Keith, then, travelled to Ghetsin 3 to smoke pot with Francis Merrigold and Millings, doing his best to be sober for as few hours as physically possible, and complaining of 'Legume Headaches' which only intensified during the Warshippers' scheduled time with the Legume (Unrequested). Keith's connection to the Legume, despite his proximity to the sacred artifact, only weakened during this time. One day, Keith was growing particularly frustrated with his inability to roll a blunt with Legumish Particulums, when a metallic knock exploded against the door. Millings, that rotten thing, scampered away, and Keith stood, rubbing his eyes, brandishing his starmetal katana.

Keith opened the door, and found something Truly Rotten Indeed; a hologram of Waifurian Emperor Joseph Robinette Biden, grinning vapidly with an ice cream cone in his hand.

"You got a second, Jack?" Mummy asked, and Keith rolled his eyes.

"Of course, your imperiousness," he said, beckoning the hologram inside. It scampered in, projected from a disc-shaped floor mount, and Mummy's image stood in the Temple of Rannjoe's foyer, observing his surroundings.

"You know what today is, big guy, Kevin?" Mummy asked. Keith frowned, shaking his head.

"It's the first of the year, folk. The first of the year of our Lord 20,001 AB. Which means-- you know what it means?"

Keith clenched his fist, images of the Glue Factory Incident boiling up inside of his skull.
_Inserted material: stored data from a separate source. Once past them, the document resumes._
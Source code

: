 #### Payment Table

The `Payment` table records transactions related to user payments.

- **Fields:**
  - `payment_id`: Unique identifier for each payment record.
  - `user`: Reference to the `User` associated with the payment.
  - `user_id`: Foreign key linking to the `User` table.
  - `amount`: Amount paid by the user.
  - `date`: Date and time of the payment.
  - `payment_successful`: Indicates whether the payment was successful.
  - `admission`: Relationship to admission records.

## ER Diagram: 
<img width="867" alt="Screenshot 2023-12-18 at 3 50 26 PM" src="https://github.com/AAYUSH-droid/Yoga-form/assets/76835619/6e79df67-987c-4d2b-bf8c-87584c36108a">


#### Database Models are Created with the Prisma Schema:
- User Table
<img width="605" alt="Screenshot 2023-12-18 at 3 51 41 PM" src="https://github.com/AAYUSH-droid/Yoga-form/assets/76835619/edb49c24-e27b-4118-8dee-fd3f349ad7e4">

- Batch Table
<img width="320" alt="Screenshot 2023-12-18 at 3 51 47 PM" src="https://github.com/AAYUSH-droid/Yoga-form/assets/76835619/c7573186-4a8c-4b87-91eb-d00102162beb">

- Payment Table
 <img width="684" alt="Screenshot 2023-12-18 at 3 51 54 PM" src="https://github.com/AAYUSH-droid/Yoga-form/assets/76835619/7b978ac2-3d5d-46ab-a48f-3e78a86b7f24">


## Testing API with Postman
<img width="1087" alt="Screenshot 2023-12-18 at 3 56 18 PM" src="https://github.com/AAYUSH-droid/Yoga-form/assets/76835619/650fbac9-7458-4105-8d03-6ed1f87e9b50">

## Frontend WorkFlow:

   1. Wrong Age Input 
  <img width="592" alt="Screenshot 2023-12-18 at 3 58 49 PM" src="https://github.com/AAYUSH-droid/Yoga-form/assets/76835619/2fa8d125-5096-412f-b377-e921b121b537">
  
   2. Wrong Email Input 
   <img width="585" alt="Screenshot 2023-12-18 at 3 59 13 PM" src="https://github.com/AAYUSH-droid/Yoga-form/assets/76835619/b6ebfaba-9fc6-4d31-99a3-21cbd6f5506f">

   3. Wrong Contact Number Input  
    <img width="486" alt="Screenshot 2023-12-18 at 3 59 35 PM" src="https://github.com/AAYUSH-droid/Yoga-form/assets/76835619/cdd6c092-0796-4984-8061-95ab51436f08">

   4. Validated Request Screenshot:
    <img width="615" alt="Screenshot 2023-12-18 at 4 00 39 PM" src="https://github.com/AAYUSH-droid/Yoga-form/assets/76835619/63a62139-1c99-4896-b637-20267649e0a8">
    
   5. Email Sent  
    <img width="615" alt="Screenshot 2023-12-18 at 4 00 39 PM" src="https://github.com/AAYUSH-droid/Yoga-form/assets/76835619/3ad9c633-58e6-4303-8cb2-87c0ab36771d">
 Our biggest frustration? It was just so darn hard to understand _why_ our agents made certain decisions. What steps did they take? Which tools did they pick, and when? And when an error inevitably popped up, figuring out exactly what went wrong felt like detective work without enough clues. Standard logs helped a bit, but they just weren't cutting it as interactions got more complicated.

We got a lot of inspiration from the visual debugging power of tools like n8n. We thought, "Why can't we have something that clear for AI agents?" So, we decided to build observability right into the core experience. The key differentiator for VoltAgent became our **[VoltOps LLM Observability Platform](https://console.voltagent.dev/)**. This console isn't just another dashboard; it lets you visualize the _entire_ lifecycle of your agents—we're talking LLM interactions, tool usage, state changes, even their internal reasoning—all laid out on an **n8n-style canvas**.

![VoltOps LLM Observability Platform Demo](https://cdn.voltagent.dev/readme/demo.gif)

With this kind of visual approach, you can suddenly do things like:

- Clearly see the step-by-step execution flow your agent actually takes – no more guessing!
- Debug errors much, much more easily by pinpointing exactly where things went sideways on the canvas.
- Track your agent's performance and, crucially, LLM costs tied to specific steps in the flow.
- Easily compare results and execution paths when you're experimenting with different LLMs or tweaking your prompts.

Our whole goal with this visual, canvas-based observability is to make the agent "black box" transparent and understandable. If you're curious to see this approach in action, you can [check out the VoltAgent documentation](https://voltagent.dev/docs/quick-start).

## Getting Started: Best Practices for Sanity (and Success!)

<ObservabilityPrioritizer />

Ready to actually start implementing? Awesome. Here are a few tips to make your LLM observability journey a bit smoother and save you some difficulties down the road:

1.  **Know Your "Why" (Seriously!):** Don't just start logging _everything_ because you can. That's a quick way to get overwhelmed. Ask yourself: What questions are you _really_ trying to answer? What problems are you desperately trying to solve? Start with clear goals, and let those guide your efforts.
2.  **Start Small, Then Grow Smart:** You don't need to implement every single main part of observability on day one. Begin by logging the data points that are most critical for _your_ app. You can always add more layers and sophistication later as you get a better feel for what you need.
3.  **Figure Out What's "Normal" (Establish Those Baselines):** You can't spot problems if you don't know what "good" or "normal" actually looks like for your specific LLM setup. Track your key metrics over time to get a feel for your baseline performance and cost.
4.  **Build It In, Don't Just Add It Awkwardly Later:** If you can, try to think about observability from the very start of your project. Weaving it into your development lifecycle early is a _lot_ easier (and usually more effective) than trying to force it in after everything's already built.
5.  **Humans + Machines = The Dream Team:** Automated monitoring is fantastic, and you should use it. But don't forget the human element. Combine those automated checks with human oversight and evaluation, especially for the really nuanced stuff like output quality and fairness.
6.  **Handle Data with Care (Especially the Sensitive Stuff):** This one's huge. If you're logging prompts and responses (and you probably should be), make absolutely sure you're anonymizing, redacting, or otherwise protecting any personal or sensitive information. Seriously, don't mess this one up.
"It means it's my--" Mummy looked off-camera, furrowing his brow, and then looked down again at his fingers, drooling. He counted them- for an exceedingly long time- before his rotten head shot back up and he flashed a denture-grin at Keith Cumshoes.

"It's my 20,000th year ruling, jack. And look, son, we've got a little celebration- a thing, if you will, on Earth. I want you to come back. Come back and DJ. Play that one song... Ring around the Roses. Or whatever."

Keith scratched his head.

"Yeah, I'll have to pass."

Mummy frowned.

"Now, look here, fat. You don't get to pass."

"Yeah, I do," Keith replied, flipping the bird at Mummy. This brought a sorrowful tear to Mummy's eye.

"No," Mummy said, simply, and the hologram dissipated. The door exploded down and two Superpredators entered, wielding starplasma tridents, and grabbed Keith by each of his arms.

"You will return for the Anniversary," they said in unision. Keith sighed, putting his katana in his sheath.

"I suppose I will," he said, glumly.

Foul Rotter

Mummy's Rotten Celebration

Mummy was in for quite a treat. His Advisors, along with Raxus Milluk, orchestrated a grand "20,00 years of Biden" Anniversary celebration. "Here's to 20,000 more!", read one banner, which would prove unfortunately prophetical. Robed in his ancient, illustrious Coronation Robes, Mummy presented a rotten speech, which put 90% of the audience to sleep because of how rotten it was. The Joseph R. Biden Imperial Anniversary Celebration was held in Albuquerque New Mexico. A reenactment of the Glue Factory Incident was performed at the Kamala Harris Memorial Theatre in downtown Albuquerque, in which an actor playing Donald J. Trump dove headfirst into a Glue Vat, actually committing suicide, which was somewhat of an 'artisitic interpretation' of the truth. (this was a gross misrepresentation of the Glue Factory Incident).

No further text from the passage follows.